Dinner in 30 Minutes or Less
By Kim L. Fritzemeier
KFRM Central Kansas Reporter
Farm Wife along the Stafford/Reno County Line
1 lb. lean ground beef
This is what you get for reading the back of the rice box ... dinner in about 30 minutes.Southwest Beef & Bell Pepper Skillet
Don't you remember reading the back of the cereal box as you sat at the breakfast table as a kid? Given the opportunity and a few minutes, I'll find something to read. I'd prefer a book, but a box will do in a pinch.
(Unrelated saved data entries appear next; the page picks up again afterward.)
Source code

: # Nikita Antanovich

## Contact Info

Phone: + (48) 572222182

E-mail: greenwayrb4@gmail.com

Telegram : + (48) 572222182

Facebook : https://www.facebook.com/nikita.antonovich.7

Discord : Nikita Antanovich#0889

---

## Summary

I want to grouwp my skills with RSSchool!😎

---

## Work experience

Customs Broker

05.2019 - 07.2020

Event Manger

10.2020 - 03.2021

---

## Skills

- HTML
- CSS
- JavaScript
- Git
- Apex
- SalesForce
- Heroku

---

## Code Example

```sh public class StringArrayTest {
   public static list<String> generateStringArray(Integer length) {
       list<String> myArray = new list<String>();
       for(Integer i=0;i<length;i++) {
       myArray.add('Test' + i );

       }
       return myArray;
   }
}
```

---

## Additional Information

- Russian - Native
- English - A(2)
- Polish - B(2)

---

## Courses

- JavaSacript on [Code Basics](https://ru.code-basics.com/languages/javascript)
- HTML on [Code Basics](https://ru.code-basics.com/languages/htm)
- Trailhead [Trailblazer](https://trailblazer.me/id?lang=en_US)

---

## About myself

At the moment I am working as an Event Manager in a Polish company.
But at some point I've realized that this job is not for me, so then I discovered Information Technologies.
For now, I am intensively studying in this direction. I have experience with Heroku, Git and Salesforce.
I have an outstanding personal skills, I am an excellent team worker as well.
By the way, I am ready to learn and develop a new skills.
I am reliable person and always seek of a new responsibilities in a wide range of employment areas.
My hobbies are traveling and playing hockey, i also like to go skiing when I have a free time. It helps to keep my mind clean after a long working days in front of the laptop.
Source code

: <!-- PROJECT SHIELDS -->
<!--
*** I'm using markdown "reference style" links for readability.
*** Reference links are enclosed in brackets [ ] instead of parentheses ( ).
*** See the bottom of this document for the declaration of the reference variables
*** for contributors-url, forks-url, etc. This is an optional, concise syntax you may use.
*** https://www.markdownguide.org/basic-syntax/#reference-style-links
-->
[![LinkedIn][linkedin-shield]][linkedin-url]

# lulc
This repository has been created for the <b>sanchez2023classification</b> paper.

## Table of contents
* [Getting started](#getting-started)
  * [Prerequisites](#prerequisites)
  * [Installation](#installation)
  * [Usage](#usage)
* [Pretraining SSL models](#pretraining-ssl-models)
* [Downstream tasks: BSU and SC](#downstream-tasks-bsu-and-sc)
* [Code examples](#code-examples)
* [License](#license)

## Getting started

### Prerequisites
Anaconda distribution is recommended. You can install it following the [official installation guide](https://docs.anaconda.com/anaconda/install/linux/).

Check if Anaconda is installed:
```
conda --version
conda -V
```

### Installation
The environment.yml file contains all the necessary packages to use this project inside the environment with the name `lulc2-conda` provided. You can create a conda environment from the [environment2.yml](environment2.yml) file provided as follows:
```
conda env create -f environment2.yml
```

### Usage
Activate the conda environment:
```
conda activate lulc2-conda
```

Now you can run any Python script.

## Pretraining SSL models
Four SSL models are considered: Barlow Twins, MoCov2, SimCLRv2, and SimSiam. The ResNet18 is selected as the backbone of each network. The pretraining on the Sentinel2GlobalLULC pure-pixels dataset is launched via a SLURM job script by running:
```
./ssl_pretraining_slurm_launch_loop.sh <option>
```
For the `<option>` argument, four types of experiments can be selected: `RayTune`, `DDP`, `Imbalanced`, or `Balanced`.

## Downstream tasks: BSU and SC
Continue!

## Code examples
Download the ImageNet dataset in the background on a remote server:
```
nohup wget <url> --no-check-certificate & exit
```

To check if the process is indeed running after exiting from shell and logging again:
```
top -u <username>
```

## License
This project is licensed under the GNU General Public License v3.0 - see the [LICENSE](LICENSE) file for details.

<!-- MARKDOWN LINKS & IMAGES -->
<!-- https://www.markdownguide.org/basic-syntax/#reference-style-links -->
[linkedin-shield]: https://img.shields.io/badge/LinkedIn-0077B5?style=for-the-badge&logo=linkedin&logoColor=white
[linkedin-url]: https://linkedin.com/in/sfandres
In this case, it lead to a tasty meal.
1 can (14.5 oz.) beef broth
1 can (10 oz.) diced tomatoes and green chiles, undrained
1 large red or green pepper, thinly sliced then halved
1 large yellow pepper, thinly sliced then halved
2 cups instant brown rice, uncooked
1 1/2 cups finely shredded Colby and Monterey Jack cheese
Brown meat in large ovenproof skillet; drain fat. Stir in broth and tomatoes. Bring to boil.
Add peppers and rice; stir. Cover; simmer on low heat 5 minutes or until rice is tender. (When I checked it at 5 minutes, it wasn't tender yet.)
Top with cheese. Broil, uncovered, 2 to 3 minutes or until melted. Makes 6, 1 1/3 cup servings.
Serve with a green salad.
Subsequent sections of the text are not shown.